Height: 48 cm. (18.9 in.)
1) Christie’s Amsterdam, November 18th 1992, lot 278;
Swiss Private Collection, Basel
2) Amberes Antwerp, March 17th, 2008;
Dutch Private Collection, The Hague
Often flower vases are painted with Asian scenes taken from Kraakwares or European floral motives, such as the goddess Flora. The present flower vase is however painted with putti on the body of the vase, which is sometimes seen on objects produced under Adrianus Kocx. A pair of pyramidal flower vases marked for Adrianus Kocx in the collection of the Fine Arts Museum of San Francisco (inv. no. 55.9.21a-f) also shows putti, as well as a pair of bowl and cover flower holders marked for Adrianus Kocx in the collection of the Kunstmuseum, The Hague (inv. no. 0401074), and a large flower holder marked for Adrianus Kock in Uppark (inv. no. NT/ UPP/C/11[1-4]) shows playing putting inspired by the engravings by Jacques Stella (1596-1657). Putti are nude, sometimes winged figures or infants (usually little boys), who were a beloved theme in the arts, They were especially popular in the Renaissance and served to enliven a composition.
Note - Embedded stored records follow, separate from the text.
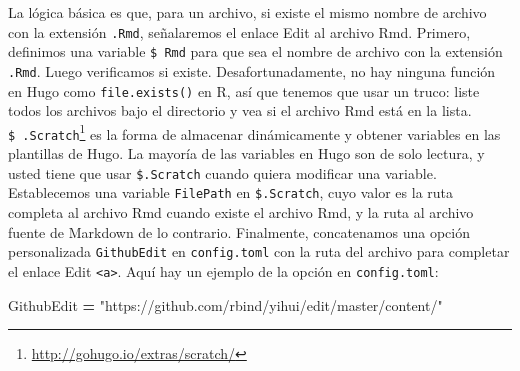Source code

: \documentclass[12pt,]{krantz}
\makeatletter
\newenvironment{Shaded}{\begin{snugshade}}{\end{snugshade}}
\newcommand{\KeywordTok}[1]{\textcolor[rgb]{0.13,0.29,0.53}{\textbf{#1}}}
\newcommand{\NormalTok}[1]{#1}
\newcommand{\OperatorTok}[1]{\textcolor[rgb]{0.81,0.36,0.00}{\textbf{#1}}}
\newcommand{\OtherTok}[1]{\textcolor[rgb]{0.56,0.35,0.01}{#1}}
\newcommand{\StringTok}[1]{\textcolor[rgb]{0.31,0.60,0.02}{#1}}
\renewcommand{\href}[2]{#2\footnote{\url{#1}}}
\newenvironment{kframe}{%
\medskip{}
\setlength{\fboxsep}{.8em}
 \def\at@end@of@kframe{}%
 \ifinner\ifhmode%
  \def\at@end@of@kframe{\end{minipage}}%
  \begin{minipage}{\columnwidth}%
 \fi\fi%
 \def\FrameCommand##1{\hskip\@totalleftmargin \hskip-\fboxsep
 \colorbox{shadecolor}{##1}\hskip-\fboxsep
     \hskip-\linewidth \hskip-\@totalleftmargin \hskip\columnwidth}%
 \MakeFramed {\advance\hsize-\width
   \@totalleftmargin\z@ \linewidth\hsize
   \@setminipage}}%
 {\par\unskip\endMakeFramed%
 \at@end@of@kframe}
\renewenvironment{Shaded}{\begin{kframe}}{\end{kframe}}
\theoremstyle{definition}
\theoremstyle{definition}
\theoremstyle{definition}
\theoremstyle{remark}
\makeatother
\begin{document}
\begin{itemize}
\begin{Shaded}
\end{Shaded}

  La lógica básica es que, para un archivo, si existe el mismo nombre de
  archivo con la extensión \texttt{.Rmd}, señalaremos el enlace Edit al
  archivo Rmd. Primero, definimos una variable \texttt{\$\ Rmd} para que
  sea el nombre de archivo con la extensión \texttt{.Rmd}. Luego
  verificamos si existe. Desafortunadamente, no hay ninguna función en
  Hugo como \texttt{file.exists()} en R, así que tenemos que usar un
  truco: liste todos los archivos bajo el directorio y vea si el archivo
  Rmd está en la lista.
  \href{http://gohugo.io/extras/scratch/}{\texttt{\$\ .Scratch}} es la
  forma de almacenar dinámicamente y obtener variables en las plantillas
  de Hugo. La mayoría de las variables en Hugo son de solo lectura, y
  usted tiene que usar \texttt{\$.Scratch} cuando quiera modificar una
  variable. Establecemos una variable \texttt{FilePath} en
  \texttt{\$.Scratch}, cuyo valor es la ruta completa al archivo Rmd
  cuando existe el archivo Rmd, y la ruta al archivo fuente de Markdown
  de lo contrario. Finalmente, concatenamos una opción personalizada
  \texttt{GithubEdit} en \texttt{config.toml} con la ruta del archivo
  para completar el enlace Edit \texttt{\textless{}a\textgreater{}}.
  Aquí hay un ejemplo de la opción en \texttt{config.toml}:

\begin{Shaded}
\begin{Highlighting}[]
\NormalTok{[params]}
\NormalTok{  GithubEdit }\OperatorTok{=} \StringTok{"https://github.com/rbind/yihui/edit/master/content/"}
\end{Highlighting}
\end{Shaded}


\end{itemize}
\end{document}
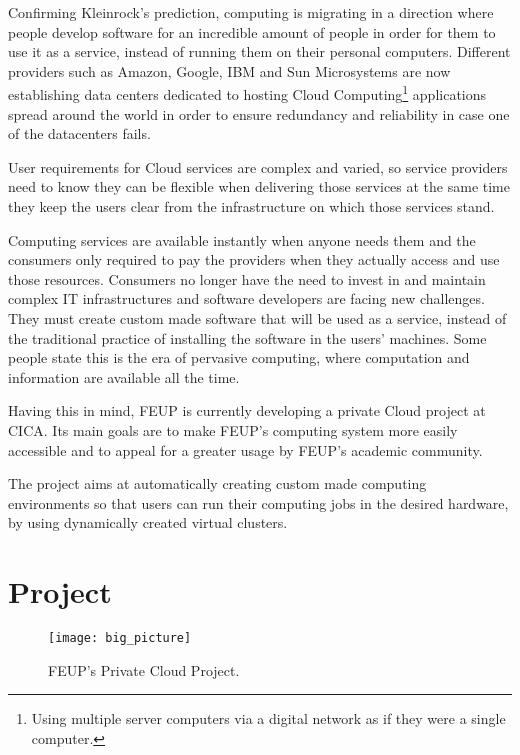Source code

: Confirming Kleinrock's prediction, computing is migrating in a direction where people develop software for an incredible amount of people in order for them to use it as a service, instead of running them on their personal computers. Different providers such as Amazon, Google, IBM and Sun Microsystems are now establishing data centers dedicated to hosting Cloud Computing\footnote{Using multiple server computers via a digital network as if they were a single computer.} applications spread around the world in order to ensure redundancy and reliability in case one of the datacenters fails. 

User requirements for Cloud services are complex and varied, so service providers need to know they can be flexible when delivering those services at the same time they keep the users clear from the infrastructure on which those services stand.

Computing services are available instantly when anyone needs them and the consumers only required to pay the providers when they actually access and use those resources. Consumers no longer have the need to invest in and maintain complex IT infrastructures and software developers are facing new challenges. They must create custom made software that will be used as a service, instead of the traditional practice of installing the software in the users' machines. Some people state this is the era of pervasive computing, where computation and information are available all the time.~\citet{ieees}

Having this in mind, FEUP is currently developing a private Cloud project at CICA. Its main goals are to make FEUP's computing system more easily accessible and to appeal for a greater usage by FEUP's academic community.

The project aims at automatically creating custom made computing environments so that users can run their computing jobs in the desired hardware, by using dynamically created virtual clusters.
	

\section{Project} \label{sec:proj}
	
\begin{figure}[t]
  \begin{center}
    \leavevmode
    \texttt{[image: big\_picture]}
    \caption{FEUP's Private Cloud Project.}
    \label{fig:big_picture}
  \end{center}
\end{figure}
Of similar heart-shaped pyramidal model and decoration, but smaller in height (37.1 cm [14.6 in.]) since the vase is comprised of three tiers in contrast to four on the present vase, is a flower vase marked for Adrianus Kocx in the collection of the Mnichovo Hradiste, Czech Republic, (inv. no. 10893). Another smaller heart-shaped vase with salamander handles, but with an obelisk-shaped tier with spouts instead of several tiers (22.6 cm. [8.9 in.] marked for Adrianus Kocx is in the collection of the Kunstgewerbemuseum, Staatliche Musee zu Berlin Preußischer Kulturbesitz (inv. no. 1928,74). This is the only known AK-marked pair of this model.